Git Product home page Git Product logo

dsc-convolutional-neural-networks-nyc-ds-100719's Introduction

Convolutional Neural Networks

Introduction

Convolutional Neural Networks (CNNs), build upon the fully connected neural networks you've seen to date. Since detailed images can have incredibly high dimensions based on the number of pixels, CNNs provide an alternative formulation for analyzing groups of pixels. Without the convolutional operation, fitting neural networks to medium to large images would be infeasible for all but the most powerful computers. For example, given a color image with 500 x 500 pixels, you would have 500 x 500 x 3 = 750,000 input features, $(x_1,...,x_{750,000})$. From there, even having 2000 hidden units (3% of the input), in the first hidden layer, would result in roughly 1.5 billion parameters!

CNNs have certain features that identify patterns in images because of "convolution operation" including:

  • Dense layers learn global patterns in their input feature space

  • Convolution layers learn local patterns, and this leads to the following interesting features:

    • Unlike with densely connected networks, when a convolutional neural network recognizes a pattern in one region, these insights can be shared and applied to other regions.
    • Deeper convolutional neural networks can learn spatial hierarchies. A first layer will learn small local patterns, a second layer will learn larger patterns using features of the first layer patterns, etc.
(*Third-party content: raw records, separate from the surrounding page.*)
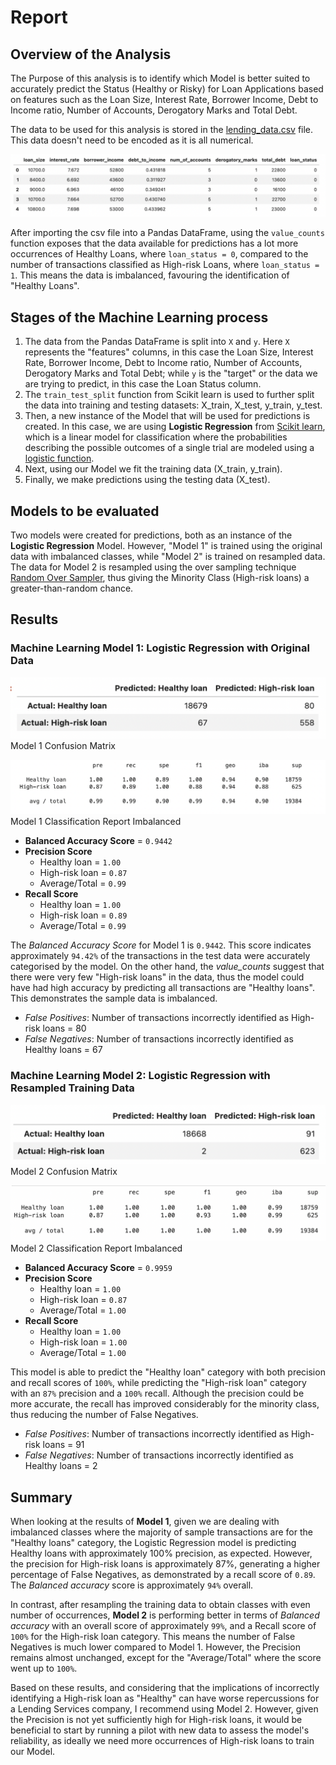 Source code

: # Report

## Overview of the Analysis

The Purpose of this analysis is to identify which Model is better suited to accurately predict the Status (Healthy 
or Risky) for Loan Applications based on features such as the Loan Size, Interest Rate, Borrower Income, Debt to Income 
ratio, Number of Accounts, Derogatory Marks and Total Debt.

The data to be used for this analysis is stored in the [lending_data.csv](Resources/lending_data.csv) file. This data 
doesn't need to be encoded as it is all numerical.

![Lending Data](Images/Lending_data_sample.png)

After importing the csv file into a Pandas DataFrame, using the `value_counts` function exposes that the data available 
for predictions has a lot more occurrences of Healthy Loans, where `loan_status = 0`, compared to the number of 
transactions classified as High-risk Loans, where `loan_status = 1`. This means the data is imbalanced, favouring the 
identification of "Healthy Loans".

## Stages of the Machine Learning process
1. The data from the Pandas DataFrame is split into `X` and `y`. Here `X` represents the "features" columns, in this 
case the Loan Size, Interest Rate, Borrower Income, Debt to Income ratio, Number of Accounts, Derogatory Marks and Total 
Debt; while `y` is the "target" or the data we are trying to predict, in this case the Loan Status column.
2. The `train_test_split` function from Scikit learn is used to further split the data into training and testing datasets:
X_train, X_test, y_train, y_test.
3. Then, a new instance of the Model that will be used for predictions is created. In this case, we are using **Logistic 
Regression** from [Scikit learn](https://scikit-learn.org/stable/modules/linear_model.html#logistic-regression), which is 
a linear model for classification where the probabilities describing the possible outcomes of a single trial are modeled 
using a [logistic function](https://en.wikipedia.org/wiki/Logistic_function).
4. Next, using our Model we fit the training data (X_train, y_train).
5. Finally, we make predictions using the testing data (X_test).

## Models to be evaluated
Two models were created for predictions, both as an instance of the **Logistic Regression** Model. However, "Model 1" is
trained using the original data with imbalanced classes, while "Model 2" is trained on resampled data. The data for Model
2 is resampled using the over sampling technique [Random Over Sampler](https://imbalanced-learn.org/stable/references/generated/imblearn.over_sampling.RandomOverSampler.html), 
thus giving the Minority Class (High-risk loans) a greater-than-random chance.

## Results

### Machine Learning Model 1: Logistic Regression with Original Data

![Model1_confusion_matrix](Images/Model1_confusion_matrix.png)
Model 1 Confusion Matrix

![Model1_classification_report_imbalanced](Images/Model1_classification_report_imbalanced.png)
Model 1 Classification Report Imbalanced

* **Balanced Accuracy Score** = `0.9442`
* **Precision Score** 
  * Healthy loan = `1.00`
  * High-risk loan = `0.87`
  * Average/Total = `0.99`
* **Recall Score** 
  * Healthy loan = `1.00`
  * High-risk loan = `0.89`
  * Average/Total = `0.99`

The *Balanced Accuracy Score* for Model 1 is `0.9442`. This score indicates approximately `94.42%` of the transactions 
in the test data were accurately categorised by the model. On the other hand, the *value_counts* suggest that there 
were very few "High-risk loans" in the data, thus the model could have had high accuracy by predicting all transactions 
are "Healthy loans". This demonstrates the sample data is imbalanced.

* *False Positives*: Number of transactions incorrectly identified as High-risk loans = 80
* *False Negatives*: Number of transactions incorrectly identified as Healthy loans = 67


### Machine Learning Model 2: Logistic Regression with Resampled Training Data

![Model2_confusion_matrix](Images/Model2_confusion_matrix.png)
Model 2 Confusion Matrix

![Model2_classification_report_imbalanced](Images/Model2_classification_report_imbalanced.png)
Model 2 Classification Report Imbalanced

* **Balanced Accuracy Score** = `0.9959`
* **Precision Score** 
  * Healthy loan = `1.00`
  * High-risk loan = `0.87`
  * Average/Total = `1.00`
* **Recall Score** 
  * Healthy loan = `1.00`
  * High-risk loan = `1.00`
  * Average/Total = `1.00`

This model is able to predict the "Healthy loan" category with both precision and recall scores of `100%`, while 
predicting the "High-risk loan" category with an `87%` precision and a `100%` recall. Although the precision could be 
more accurate, the recall has improved considerably for the minority class, thus reducing the number of False Negatives.

* *False Positives*: Number of transactions incorrectly identified as High-risk loans = 91
* *False Negatives*: Number of transactions incorrectly identified as Healthy loans = 2

## Summary

When looking at the results of **Model 1**, given we are dealing with imbalanced classes where the majority of sample 
transactions are for the "Healthy loans" category, the Logistic Regression model is predicting Healthy loans with 
approximately 100% precision, as expected. However, the precision for High-risk loans is approximately 87%, generating a 
higher percentage of False Negatives, as demonstrated by a recall score of `0.89`. The *Balanced accuracy* score is 
approximately `94%` overall.

In contrast, after resampling the training data to obtain classes with even number of occurrences, **Model 2** is performing
better in terms of *Balanced accuracy* with an overall score of approximately `99%`, and a Recall score of `100%` for the
High-risk loan category. This means the number of False Negatives is much lower compared to Model 1. However, the Precision
remains almost unchanged, except for the "Average/Total" where the score went up to `100%`.

Based on these results, and considering that the implications of incorrectly identifying a High-risk loan as "Healthy" 
can have worse repercussions for a Lending Services company, I recommend using Model 2. However, given the Precision is
not yet sufficiently high for High-risk loans, it would be beneficial to start by running a pilot with new data to 
assess the model's reliability, as ideally we need more occurrences of High-risk loans to train our Model. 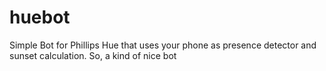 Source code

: huebot
======

Simple Bot for Phillips Hue that uses your phone as presence detector and sunset calculation. So, a kind of nice bot
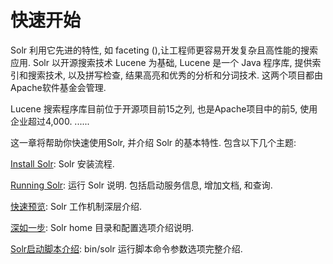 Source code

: # 快速开始

Solr 利用它先进的特性, 如 faceting (),让工程师更容易开发复杂且高性能的搜索应用. 
Solr 以开源搜索技术 Lucene 为基础, Lucene 是一个 Java 程序库, 提供索引和搜索技术, 以及拼写检查, 结果高亮和优秀的分析和分词技术. 这两个项目都由Apache软件基金会管理.

Lucene 搜索程序库目前位于开源项目前15之列, 也是Apache项目中的前5, 使用企业超过4,000. 
......

这一章将帮助你快速使用Solr, 并介绍 Solr 的基本特性. 包含以下几个主题:

[Install Solr](start/install): Solr 安装流程.

[Running Solr](start/run): 运行 Solr 说明. 包括启动服务信息, 增加文档, 和查询.

[快速预览](start/overview): Solr 工作机制深层介绍.

[深如一步](start/closer): Solr home 目录和配置选项介绍说明.

[Solr启动脚本介绍](start/Solr_Start_Script_Reference): bin/solr 运行脚本命令参数选项完整介绍.
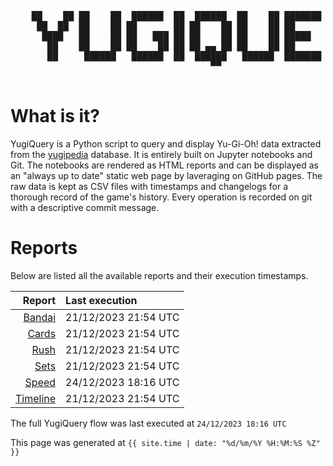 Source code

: <div align='center'>
    <pre>
    <br>
    ██    ██ ██    ██  ██████  ██  ██████  ██    ██ ███████ ██████  ██    ██ 
     ██  ██  ██    ██ ██       ██ ██    ██ ██    ██ ██      ██   ██  ██  ██  
      ████   ██    ██ ██   ███ ██ ██    ██ ██    ██ █████   ██████    ████   
       ██    ██    ██ ██    ██ ██ ██ ▄▄ ██ ██    ██ ██      ██   ██    ██    
       ██     ██████   ██████  ██  ██████   ██████  ███████ ██   ██    ██    
                                      ▀▀                                     
    </pre>
</div>

# What is it?

YugiQuery is a Python script to query and display Yu-Gi-Oh! data extracted from the [yugipedia](http://yugipedia.com) database. It is entirely built on Jupyter notebooks and Git. The notebooks are rendered as HTML reports and can be displayed as an "always up to date" static web page by laveraging on GitHub pages. The raw data is kept as CSV files with timestamps and changelogs for a thorough record of the game's history. Every operation is recorded on git with a descriptive commit message. 

# Reports

Below are listed all the available reports and their execution timestamps. 

|                    Report | Last execution       |
| -------------------------:|:-------------------- |
| [Bandai](Bandai.html) | 21/12/2023 21:54 UTC |
| [Cards](Cards.html) | 21/12/2023 21:54 UTC |
| [Rush](Rush.html) | 21/12/2023 21:54 UTC |
| [Sets](Sets.html) | 21/12/2023 21:54 UTC |
| [Speed](Speed.html) | 24/12/2023 18:16 UTC |
| [Timeline](Timeline.html) | 21/12/2023 21:54 UTC |


The full YugiQuery flow was last executed at `24/12/2023 18:16 UTC`

This page was generated at `{{ site.time | date: "%d/%m/%Y %H:%M:%S %Z" }}`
Because of these properties, CNNs are great for tasks like:

  • Image classification
  • Object detection in images
  • Picture neural style transfer

Objectives

You will be able to:

  • Define what a convolution is, as it relates to CNNs
  • Explain how convolutions work using RGB images
  • Describe what a pooling layer is in a neural network
  • Explain how padding works with convolution layers of a neural network

Building CNNs in Keras

Building a CNN in Keras is very similar to the previous neural networks that you've built to date. To start, you will initialize a sequential model as before and go on adding layers. However, rather then simply adding additional dense layers or dropouts between them, we will now start to investigate other potential layer architectures including convolutional layers.

The Convolution Operation

The idea behind the convolutional operation is to detect complex building blocks, or features, that can aid in the larger task such as image recognition. For example, we'll detect vertical or horizontal edges present in the image. Let's look at what horizontal edge detection would look like:

title

This is a simplified 5 x 5 pixel image (greyscale!). You use a so-called "filter" (denoted on the right) to perform a convolution operation. This particular filter operation will detect horizontal edges. The matrix in the left should have number in it (from 1-255, or let's assume we rescaled it to number 1-10). The output is a 3 x 3 matrix. (This example is for computational clarity, no clear edges)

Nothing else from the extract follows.